Tally every line in the following material that has the word "Portal" in it, and answer with that figure alone.
Segment Start: RECORDS SHOWN
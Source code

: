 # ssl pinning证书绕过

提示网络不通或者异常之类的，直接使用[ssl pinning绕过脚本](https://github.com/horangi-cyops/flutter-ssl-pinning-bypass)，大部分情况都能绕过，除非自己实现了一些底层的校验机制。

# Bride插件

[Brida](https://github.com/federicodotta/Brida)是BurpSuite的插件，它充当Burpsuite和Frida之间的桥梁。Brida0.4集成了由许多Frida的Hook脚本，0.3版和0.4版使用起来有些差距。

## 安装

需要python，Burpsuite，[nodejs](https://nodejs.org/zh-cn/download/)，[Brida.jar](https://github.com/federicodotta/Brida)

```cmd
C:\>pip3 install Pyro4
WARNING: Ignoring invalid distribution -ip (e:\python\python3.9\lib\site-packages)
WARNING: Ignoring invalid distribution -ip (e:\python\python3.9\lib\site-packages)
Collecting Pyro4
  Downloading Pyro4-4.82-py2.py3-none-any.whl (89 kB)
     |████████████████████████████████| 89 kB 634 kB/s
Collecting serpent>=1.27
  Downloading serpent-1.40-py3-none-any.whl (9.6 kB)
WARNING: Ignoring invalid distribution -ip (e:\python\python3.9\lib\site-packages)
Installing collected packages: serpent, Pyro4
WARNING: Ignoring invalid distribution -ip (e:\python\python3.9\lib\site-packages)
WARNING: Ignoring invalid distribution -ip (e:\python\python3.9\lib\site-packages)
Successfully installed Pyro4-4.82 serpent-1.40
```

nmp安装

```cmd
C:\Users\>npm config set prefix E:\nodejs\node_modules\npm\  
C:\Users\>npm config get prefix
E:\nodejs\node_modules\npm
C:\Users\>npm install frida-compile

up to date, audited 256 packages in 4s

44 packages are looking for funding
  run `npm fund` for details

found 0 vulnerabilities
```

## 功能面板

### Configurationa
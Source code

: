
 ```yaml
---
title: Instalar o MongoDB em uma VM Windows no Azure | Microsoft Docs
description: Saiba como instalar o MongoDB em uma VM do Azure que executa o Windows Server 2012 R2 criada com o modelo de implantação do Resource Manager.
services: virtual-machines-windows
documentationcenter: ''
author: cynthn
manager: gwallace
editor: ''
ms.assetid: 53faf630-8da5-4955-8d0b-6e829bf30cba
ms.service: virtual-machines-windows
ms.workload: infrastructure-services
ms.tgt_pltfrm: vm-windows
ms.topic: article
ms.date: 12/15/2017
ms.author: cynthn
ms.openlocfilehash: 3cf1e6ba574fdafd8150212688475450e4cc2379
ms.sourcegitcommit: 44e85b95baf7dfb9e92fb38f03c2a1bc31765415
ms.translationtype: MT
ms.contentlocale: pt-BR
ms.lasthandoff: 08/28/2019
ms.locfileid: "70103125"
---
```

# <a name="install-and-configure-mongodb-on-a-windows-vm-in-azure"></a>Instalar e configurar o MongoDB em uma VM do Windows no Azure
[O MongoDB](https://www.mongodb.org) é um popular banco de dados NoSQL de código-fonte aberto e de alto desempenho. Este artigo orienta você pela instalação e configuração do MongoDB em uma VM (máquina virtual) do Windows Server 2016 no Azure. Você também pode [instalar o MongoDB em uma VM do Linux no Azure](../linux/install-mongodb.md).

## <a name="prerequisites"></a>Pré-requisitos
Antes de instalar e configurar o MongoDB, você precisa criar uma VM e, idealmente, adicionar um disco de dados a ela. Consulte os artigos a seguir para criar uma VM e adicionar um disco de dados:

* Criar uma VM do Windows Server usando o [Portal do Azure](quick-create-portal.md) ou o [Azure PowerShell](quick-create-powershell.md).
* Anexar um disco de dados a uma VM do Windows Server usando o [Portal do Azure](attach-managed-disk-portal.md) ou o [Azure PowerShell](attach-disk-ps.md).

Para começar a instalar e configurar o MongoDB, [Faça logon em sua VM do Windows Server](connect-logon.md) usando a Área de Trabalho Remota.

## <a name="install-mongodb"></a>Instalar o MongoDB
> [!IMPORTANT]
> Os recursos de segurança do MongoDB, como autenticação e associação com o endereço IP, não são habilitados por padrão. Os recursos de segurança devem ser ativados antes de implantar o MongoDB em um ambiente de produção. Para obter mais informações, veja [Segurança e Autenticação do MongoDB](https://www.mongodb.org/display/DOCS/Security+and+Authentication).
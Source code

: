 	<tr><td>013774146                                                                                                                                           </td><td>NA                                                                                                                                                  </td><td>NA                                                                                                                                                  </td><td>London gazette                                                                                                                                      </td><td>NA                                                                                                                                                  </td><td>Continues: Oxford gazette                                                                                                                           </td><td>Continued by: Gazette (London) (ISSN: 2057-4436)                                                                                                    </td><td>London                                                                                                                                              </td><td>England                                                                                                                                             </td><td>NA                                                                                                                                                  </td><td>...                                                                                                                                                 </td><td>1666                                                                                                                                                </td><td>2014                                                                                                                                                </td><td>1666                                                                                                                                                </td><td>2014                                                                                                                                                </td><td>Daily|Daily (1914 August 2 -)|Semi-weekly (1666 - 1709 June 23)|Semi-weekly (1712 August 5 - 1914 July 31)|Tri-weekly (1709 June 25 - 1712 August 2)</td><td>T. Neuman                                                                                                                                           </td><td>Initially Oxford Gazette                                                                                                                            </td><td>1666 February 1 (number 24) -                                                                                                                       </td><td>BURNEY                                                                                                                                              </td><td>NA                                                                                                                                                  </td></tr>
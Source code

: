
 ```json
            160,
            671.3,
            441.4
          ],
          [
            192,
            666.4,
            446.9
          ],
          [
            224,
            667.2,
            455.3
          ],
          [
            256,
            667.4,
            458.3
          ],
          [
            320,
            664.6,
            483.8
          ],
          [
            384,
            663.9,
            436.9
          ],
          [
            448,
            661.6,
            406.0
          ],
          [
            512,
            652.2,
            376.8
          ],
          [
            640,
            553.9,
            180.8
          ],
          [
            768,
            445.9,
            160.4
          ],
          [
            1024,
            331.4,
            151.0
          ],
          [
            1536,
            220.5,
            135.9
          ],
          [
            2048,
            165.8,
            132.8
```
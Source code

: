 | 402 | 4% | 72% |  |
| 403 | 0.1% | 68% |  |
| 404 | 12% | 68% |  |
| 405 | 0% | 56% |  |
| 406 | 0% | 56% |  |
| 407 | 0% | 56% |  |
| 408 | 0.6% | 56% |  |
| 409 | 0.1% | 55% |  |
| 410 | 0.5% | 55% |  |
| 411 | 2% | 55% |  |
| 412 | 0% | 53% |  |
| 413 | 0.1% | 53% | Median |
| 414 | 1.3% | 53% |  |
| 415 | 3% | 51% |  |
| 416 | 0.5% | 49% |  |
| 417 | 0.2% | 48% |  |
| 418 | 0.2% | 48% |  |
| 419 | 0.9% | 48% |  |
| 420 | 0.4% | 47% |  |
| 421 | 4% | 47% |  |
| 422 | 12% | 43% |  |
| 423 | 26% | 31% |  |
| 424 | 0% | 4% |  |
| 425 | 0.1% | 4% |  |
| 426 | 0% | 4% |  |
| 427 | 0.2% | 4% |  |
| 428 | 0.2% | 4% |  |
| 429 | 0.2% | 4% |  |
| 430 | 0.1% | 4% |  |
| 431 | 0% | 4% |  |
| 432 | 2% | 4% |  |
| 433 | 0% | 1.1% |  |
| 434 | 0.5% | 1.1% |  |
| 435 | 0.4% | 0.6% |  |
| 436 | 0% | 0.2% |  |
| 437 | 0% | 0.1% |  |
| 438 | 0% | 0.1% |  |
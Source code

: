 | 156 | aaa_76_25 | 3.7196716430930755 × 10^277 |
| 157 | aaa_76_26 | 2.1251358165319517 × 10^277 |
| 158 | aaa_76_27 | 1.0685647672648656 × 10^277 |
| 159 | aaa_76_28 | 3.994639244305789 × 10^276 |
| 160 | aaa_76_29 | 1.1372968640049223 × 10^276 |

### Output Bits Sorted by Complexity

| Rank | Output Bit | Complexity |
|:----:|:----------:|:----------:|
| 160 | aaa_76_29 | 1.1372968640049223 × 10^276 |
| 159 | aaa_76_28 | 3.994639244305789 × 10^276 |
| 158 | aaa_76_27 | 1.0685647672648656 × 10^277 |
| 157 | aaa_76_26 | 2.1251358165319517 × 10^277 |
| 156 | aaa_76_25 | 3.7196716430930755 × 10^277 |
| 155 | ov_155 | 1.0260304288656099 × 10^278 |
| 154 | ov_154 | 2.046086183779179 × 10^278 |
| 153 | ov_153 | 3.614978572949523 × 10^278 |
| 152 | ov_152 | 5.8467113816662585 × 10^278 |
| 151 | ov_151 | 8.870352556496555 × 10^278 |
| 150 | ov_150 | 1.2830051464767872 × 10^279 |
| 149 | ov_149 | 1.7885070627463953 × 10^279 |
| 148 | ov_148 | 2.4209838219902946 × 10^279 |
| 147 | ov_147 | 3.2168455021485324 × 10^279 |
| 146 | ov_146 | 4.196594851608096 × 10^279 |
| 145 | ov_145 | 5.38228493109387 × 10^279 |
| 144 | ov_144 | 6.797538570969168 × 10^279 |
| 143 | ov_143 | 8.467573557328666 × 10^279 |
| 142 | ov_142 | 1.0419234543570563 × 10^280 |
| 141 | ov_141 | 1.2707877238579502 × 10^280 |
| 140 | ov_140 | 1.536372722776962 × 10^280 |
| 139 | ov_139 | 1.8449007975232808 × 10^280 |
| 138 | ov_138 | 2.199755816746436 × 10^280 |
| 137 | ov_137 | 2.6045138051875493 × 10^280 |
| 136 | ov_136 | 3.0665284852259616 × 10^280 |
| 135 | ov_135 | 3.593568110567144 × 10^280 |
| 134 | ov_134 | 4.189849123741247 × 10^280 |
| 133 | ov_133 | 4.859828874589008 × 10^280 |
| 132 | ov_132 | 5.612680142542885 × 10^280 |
Segment End: RECORDS SHOWN
» **EXPECTED ANSWER**
2